__Exercise prompt__.
Extract precisely the lines of the entries below, from the first line through the line containing "where the situation".

------ Given data ------

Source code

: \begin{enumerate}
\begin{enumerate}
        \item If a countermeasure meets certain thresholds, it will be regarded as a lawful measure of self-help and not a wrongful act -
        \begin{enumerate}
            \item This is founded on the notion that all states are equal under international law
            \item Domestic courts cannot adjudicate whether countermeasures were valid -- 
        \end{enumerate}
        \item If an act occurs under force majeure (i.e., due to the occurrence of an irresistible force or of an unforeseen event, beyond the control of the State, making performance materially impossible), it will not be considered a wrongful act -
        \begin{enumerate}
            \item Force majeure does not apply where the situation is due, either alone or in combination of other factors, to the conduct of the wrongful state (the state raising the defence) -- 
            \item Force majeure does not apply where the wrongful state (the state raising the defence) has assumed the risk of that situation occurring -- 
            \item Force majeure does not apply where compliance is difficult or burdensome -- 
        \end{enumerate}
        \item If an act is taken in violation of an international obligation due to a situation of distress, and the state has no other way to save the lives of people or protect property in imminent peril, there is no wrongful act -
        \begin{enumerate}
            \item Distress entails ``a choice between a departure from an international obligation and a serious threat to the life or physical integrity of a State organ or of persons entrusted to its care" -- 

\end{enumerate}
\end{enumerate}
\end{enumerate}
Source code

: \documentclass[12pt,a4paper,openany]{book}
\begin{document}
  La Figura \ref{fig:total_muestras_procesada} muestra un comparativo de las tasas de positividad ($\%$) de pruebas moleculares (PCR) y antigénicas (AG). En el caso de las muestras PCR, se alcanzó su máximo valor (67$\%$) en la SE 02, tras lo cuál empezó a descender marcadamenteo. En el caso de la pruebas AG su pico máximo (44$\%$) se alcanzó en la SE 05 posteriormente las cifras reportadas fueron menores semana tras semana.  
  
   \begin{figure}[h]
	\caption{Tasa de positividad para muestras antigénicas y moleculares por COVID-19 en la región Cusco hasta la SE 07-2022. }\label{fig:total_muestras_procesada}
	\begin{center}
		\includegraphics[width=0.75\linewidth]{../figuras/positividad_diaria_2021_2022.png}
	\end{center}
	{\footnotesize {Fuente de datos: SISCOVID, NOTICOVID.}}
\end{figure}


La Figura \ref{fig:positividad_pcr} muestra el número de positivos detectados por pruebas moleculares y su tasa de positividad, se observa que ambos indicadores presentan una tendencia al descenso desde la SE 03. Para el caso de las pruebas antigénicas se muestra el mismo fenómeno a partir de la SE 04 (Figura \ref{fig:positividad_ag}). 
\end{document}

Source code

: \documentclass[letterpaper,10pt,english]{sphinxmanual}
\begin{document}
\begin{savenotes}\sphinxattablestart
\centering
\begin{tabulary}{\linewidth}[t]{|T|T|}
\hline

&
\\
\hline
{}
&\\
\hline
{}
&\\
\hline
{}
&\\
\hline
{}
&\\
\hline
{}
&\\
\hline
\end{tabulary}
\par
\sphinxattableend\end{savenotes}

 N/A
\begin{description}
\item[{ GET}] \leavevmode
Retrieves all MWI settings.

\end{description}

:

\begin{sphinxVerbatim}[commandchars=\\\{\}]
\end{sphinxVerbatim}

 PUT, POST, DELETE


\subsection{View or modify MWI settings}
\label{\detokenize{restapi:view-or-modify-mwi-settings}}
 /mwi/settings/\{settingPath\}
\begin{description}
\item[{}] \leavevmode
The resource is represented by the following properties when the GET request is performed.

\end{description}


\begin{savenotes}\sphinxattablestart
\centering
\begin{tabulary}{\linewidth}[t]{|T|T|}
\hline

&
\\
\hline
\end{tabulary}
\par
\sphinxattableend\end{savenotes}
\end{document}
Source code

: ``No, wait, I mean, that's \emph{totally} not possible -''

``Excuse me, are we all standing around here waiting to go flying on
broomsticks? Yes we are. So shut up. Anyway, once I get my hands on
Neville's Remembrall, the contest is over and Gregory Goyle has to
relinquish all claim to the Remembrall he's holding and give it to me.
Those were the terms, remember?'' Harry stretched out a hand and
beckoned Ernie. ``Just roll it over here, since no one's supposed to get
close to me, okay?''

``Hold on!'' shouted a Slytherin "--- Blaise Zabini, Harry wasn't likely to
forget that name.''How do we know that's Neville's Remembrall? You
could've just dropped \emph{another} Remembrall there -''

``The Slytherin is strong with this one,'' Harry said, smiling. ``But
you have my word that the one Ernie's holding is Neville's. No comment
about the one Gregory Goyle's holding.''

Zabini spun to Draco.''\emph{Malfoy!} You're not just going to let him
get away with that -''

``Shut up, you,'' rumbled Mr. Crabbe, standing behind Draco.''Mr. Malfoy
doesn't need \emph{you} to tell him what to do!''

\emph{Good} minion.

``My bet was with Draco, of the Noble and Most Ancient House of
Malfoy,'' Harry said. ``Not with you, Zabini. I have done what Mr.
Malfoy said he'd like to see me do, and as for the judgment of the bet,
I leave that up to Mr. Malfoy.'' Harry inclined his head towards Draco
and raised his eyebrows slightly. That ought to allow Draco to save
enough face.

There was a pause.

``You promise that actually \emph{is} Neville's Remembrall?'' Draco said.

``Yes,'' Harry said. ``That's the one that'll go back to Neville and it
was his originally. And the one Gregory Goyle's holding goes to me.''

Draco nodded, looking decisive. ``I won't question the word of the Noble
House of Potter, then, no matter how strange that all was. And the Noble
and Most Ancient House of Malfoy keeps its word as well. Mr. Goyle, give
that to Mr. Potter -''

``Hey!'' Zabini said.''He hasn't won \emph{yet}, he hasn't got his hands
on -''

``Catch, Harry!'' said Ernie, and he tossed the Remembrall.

------

__Task solution__.
Source code

: \begin{enumerate}
\begin{enumerate}
        \item If a countermeasure meets certain thresholds, it will be regarded as a lawful measure of self-help and not a wrongful act -
        \begin{enumerate}
            \item This is founded on the notion that all states are equal under international law
            \item Domestic courts cannot adjudicate whether countermeasures were valid -- 
        \end{enumerate}
        \item If an act occurs under force majeure (i.e., due to the occurrence of an irresistible force or of an unforeseen event, beyond the control of the State, making performance materially impossible), it will not be considered a wrongful act -
        \begin{enumerate}
            \item Force majeure does not apply where the situation is due, either alone or in combination of other factors, to the conduct of the wrongful state (the state raising the defence) -- 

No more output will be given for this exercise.